Un bilan de la Présidence

Jean Asselborn a ensuite passé en revue les autres questions politiques sur lesquelles la Présidence a été particulièrement active : la lutte contre le terrorisme, le dialogue politique sur l’état de droit au sein des Etats membres de l’UE, l’investissement dans toutes les régions de l’UE, la dimension sociale de l’UE, le marché intérieur, la propriété intellectuelle, le commerce extérieur dans le respect des droits sociaux et environnementaux, des services publics et de la protection des données, mais aussi des prérogatives des Etats dans un monde globalisé et connecté, la COP21, l’élargissement vers les Balkans occidentaux et les progrès dans cette région.

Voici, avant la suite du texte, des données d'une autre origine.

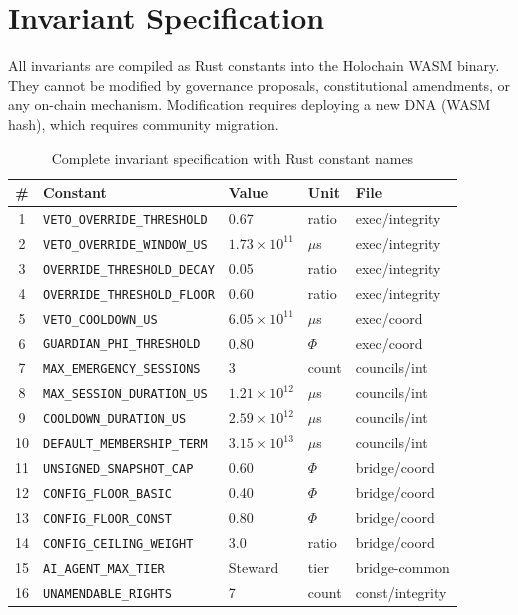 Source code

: \documentclass[11pt,a4paper]{article}
\begin{document}
\appendix

\section{Invariant Specification}
\label{app:invariants}

All invariants are compiled as Rust constants into the Holochain WASM binary. They cannot be modified by governance proposals, constitutional amendments, or any on-chain mechanism. Modification requires deploying a new DNA (WASM hash), which requires community migration.

\begin{table}[h]
\centering
\caption{Complete invariant specification with Rust constant names}
\label{tab:invariants_full}
\small
\begin{tabular}{cllll}
\toprule
\textbf{\#} & \textbf{Constant} & \textbf{Value} & \textbf{Unit} & \textbf{File} \\
\midrule
1 & \texttt{VETO\_OVERRIDE\_THRESHOLD} & 0.67 & ratio & exec/integrity \\
2 & \texttt{VETO\_OVERRIDE\_WINDOW\_US} & $1.73 \times 10^{11}$ & $\mu$s & exec/integrity \\
3 & \texttt{OVERRIDE\_THRESHOLD\_DECAY} & 0.05 & ratio & exec/integrity \\
4 & \texttt{OVERRIDE\_THRESHOLD\_FLOOR} & 0.60 & ratio & exec/integrity \\
5 & \texttt{VETO\_COOLDOWN\_US} & $6.05 \times 10^{11}$ & $\mu$s & exec/coord \\
6 & \texttt{GUARDIAN\_PHI\_THRESHOLD} & 0.80 & $\Phi$ & exec/coord \\
7 & \texttt{MAX\_EMERGENCY\_SESSIONS} & 3 & count & councils/int \\
8 & \texttt{MAX\_SESSION\_DURATION\_US} & $1.21 \times 10^{12}$ & $\mu$s & councils/int \\
9 & \texttt{COOLDOWN\_DURATION\_US} & $2.59 \times 10^{12}$ & $\mu$s & councils/int \\
10 & \texttt{DEFAULT\_MEMBERSHIP\_TERM} & $3.15 \times 10^{13}$ & $\mu$s & councils/int \\
11 & \texttt{UNSIGNED\_SNAPSHOT\_CAP} & 0.60 & $\Phi$ & bridge/coord \\
12 & \texttt{CONFIG\_FLOOR\_BASIC} & 0.40 & $\Phi$ & bridge/coord \\
13 & \texttt{CONFIG\_FLOOR\_CONST} & 0.80 & $\Phi$ & bridge/coord \\
14 & \texttt{CONFIG\_CEILING\_WEIGHT} & 3.0 & ratio & bridge/coord \\
15 & \texttt{AI\_AGENT\_MAX\_TIER} & Steward & tier & bridge-common \\
16 & \texttt{UNAMENDABLE\_RIGHTS} & 7 & count & const/integrity \\
\bottomrule
\end{tabular}
\end{table}
\end{document}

Jean Asselborn a ensuite dressé l’inventaire des contributions luxembourgeoises à la politique européenne de sécurité et de défense, notamment à cinq missions civiles : EULEX au Kosovo, EUMM en Géorgie, EUCAP Sahel au Niger et au Mali et EUAM en Ukraine.     

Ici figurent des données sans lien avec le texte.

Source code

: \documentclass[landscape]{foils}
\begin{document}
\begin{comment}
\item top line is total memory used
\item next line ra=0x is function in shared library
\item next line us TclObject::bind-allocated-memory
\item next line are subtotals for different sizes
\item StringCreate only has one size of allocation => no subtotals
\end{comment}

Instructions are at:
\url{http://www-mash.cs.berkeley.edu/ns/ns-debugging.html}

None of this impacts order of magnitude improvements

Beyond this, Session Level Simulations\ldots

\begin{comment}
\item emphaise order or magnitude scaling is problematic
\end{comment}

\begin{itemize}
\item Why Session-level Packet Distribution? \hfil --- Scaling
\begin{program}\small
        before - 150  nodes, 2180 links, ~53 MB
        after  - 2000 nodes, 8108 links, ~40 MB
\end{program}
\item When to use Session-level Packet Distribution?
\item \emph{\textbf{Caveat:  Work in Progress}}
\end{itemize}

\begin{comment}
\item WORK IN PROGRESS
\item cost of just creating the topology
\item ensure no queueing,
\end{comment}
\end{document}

Luxembourg, siège d’institutions européennes et internationales

Le Luxembourg étant un "Etat-hôte" d’institutions européennes et internationales, Jean Asselborn a mis en avant l’objectif du gouvernement de "garantir aux personnes qui travaillent dans ces institutions les meilleurs conditions de travail et de vie possibles chez nous", faisant état de 12 000 agents et de leurs familles qui constituent "un élément important pour notre pays".   

Il a évoqué les grands projets en cours : le Bâtiment Konrad Adenauer II (BAK 2) qui regroupera tous les services du Parlement européen, dont la construction avance bien et le Jean Monnet 2 qui est encore en phase de planification, et qui regroupera tous les agents de la Commission. Pour pallier l’abandon par la Commission du bâtiment Jean Monnet 1, et ce pour des raisons liées au principe de précaution, le gouvernement aide la Commission dans la recherche de nouveaux bâtiments, alors que les agents de la Commission ont trouvé des bureaux provisoires dans deux bâtiments du quartier de la Cloche d’Or. Un bâtiment provisoire pour 500 agents est en cours de construction sur le Kirchberg par les soins du gouvernement et sera prêt d’ici mai 2016. En échange, les piliers financiers, juridiques et numériques de la Commission qui sont établis au Luxembourg seront renforcés. Un pourcentage fixe de 12,48 % des agents de la Commission travailleront désormais au Luxembourg.        

Le chantier pour la 3e tour de la Cour de Justice de l’UE devrait également démarrer bientôt et être achevé en 2019. Les travaux pour le siège de la Cour d’appel de la nouvelle Juridiction unifiée du brevet sont en cours, et celle-ci devrait commencer à siéger à Luxembourg dès 2016.

Un retour aux valeurs fondatrices de l’UE à l’occasion du 60e anniversaire des traités de Rome

Citant Willy Brandt qui a dit que "la paix n’est pas tout, mais sans la paix tout est rien", et appelant les députés à scruter le peu de paix dans le voisinage de l’UE, Jean Asselborn a plaidé pour une politique étrangère qui s’attaque aux racines des conflits qui poussent des millions de personnes à prendre la fuite. Dans l’UE et sur la scène internationale, des solutions qui créent la paix doivent être trouvées.

En guise de conclusion, le ministre a rappelé que 2017 sera celle de la commémoration des 60 ans de la signature des traités de Rome : "Ce sera le moment de nous rendre compte de ce qui est en jeu. L’Union a survécu à de nombreuses crises, et elle a grandi avec ces crises. Je reste convaincu que nous réussirons la même chose avec la crise migratoire. Reste que les crises matérielles peuvent être résolues par des moyens matériels, mais les crises humaines ne peuvent trouver des solutions qu’avec de l’humanité. Tout le monde dans l’UE devrait en être conscient. C’est cette vision des choses qui distingue entre tous ce projet de paix qu’est l’UE."